Small Bulgarian Town Sets Up Municipal Gardens to Grow Organic Produce for Kindergartens

Troyan, a small town in North Central Bulgaria, has set up this country's first municipal organic gardens to grow produce for the kindergartens in the town and in nearby Oreshak. The initiative implements a local programme for child and youth health care, Troyan Mayor Donka Mihailova said.

Bio-vegetables

The project has two orchards, hothouses and a vegetable garden. In the Mayor's words, this is one way to provide a healthy diet for the children. Troyan has plenty of municipal land and available workforce. Before starting the project, the town studied the experience of a French municipality and consulted partners in Italy.

One orchard is 0.3 ha and has been planted with 556 apple saplings, which are expected to produce some 10 tonnes of apples a year. The municipality has calculated that the kindergarten children need about 7 tonnes. There is also an orchard with the emblematic local fruit, plums. The 0.3 ha orchard was planted about five years ago and is expected to yield between 900 and 1,500 kg of fruit a year.
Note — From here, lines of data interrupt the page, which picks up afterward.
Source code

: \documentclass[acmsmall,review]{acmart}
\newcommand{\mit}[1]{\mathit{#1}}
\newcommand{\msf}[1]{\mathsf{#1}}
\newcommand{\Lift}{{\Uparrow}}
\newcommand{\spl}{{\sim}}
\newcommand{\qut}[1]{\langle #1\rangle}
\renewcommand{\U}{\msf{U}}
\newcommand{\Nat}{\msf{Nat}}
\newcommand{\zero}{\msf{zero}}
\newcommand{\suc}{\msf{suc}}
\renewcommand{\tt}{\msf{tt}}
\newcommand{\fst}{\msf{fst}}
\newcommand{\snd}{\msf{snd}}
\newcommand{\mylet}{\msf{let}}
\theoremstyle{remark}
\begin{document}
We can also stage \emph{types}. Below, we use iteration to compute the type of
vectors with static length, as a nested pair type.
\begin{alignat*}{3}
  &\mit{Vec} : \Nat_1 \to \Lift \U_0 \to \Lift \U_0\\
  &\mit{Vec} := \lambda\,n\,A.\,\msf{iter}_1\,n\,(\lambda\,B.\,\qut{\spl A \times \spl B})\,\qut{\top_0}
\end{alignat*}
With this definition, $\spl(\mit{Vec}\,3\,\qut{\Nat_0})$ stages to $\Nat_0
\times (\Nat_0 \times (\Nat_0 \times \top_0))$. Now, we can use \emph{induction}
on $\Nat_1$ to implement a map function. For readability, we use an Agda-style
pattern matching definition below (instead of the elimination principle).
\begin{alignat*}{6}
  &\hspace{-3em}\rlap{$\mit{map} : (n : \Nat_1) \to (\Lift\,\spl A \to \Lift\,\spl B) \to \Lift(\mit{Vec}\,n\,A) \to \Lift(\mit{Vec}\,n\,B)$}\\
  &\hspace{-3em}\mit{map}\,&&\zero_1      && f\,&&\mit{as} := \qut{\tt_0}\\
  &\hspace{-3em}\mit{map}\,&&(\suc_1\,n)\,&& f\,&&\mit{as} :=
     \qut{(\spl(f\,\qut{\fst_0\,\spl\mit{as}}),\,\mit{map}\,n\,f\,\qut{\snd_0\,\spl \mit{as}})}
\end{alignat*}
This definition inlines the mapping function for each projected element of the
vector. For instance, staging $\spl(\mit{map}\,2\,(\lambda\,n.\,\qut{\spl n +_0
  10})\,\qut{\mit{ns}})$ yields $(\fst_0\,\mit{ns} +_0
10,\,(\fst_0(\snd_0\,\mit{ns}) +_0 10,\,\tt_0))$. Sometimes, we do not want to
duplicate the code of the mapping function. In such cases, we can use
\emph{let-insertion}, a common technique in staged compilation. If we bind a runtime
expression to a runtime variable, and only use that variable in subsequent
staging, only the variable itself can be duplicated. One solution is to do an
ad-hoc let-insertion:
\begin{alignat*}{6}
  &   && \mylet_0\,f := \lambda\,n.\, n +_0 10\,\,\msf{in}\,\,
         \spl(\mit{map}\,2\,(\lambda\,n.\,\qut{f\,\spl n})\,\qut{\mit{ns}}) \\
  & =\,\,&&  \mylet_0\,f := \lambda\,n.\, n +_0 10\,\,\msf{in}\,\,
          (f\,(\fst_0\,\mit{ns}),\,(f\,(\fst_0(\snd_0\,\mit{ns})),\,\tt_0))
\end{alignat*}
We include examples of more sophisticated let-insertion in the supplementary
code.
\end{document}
Three hothouses grow organic vegetables and have lettuce and green onions ready for harvesting.

Tomatoes will be planted in mid-April, and cucumbers and pepper will follow, Mihailova said. The entire effor is in the care of a horticulturist, with gardeners and workers of the municipal community service company lending a hand when there is more work, including the planting or harvesting periods.

Even the municipal administration takes part sometimes. They still have not calculated how much it will cost, for a lot is unknown, but in any case a large amount of money will be saved. As a result, kindergarten fees will not have to be hiked, which benefits young families in smaller towns, says the Mayor.

A total of 750 children are enrolled in the kindergartens in Troyan Municipality. The municipal team also has plans to have its own beehives to produce honey for the local kindergarten children, and to collect herbs from the mountains near Troyan and use them in the diet of the appropriate age groups.

The team are thinking of ways to get the children of the local Day Centre for Children and Youths involved in gardening: plant vegetables and flowers, and be able to sell and earn an income of their own.

This will establish a small-size social enterprise for the disabled children and young people at this facility.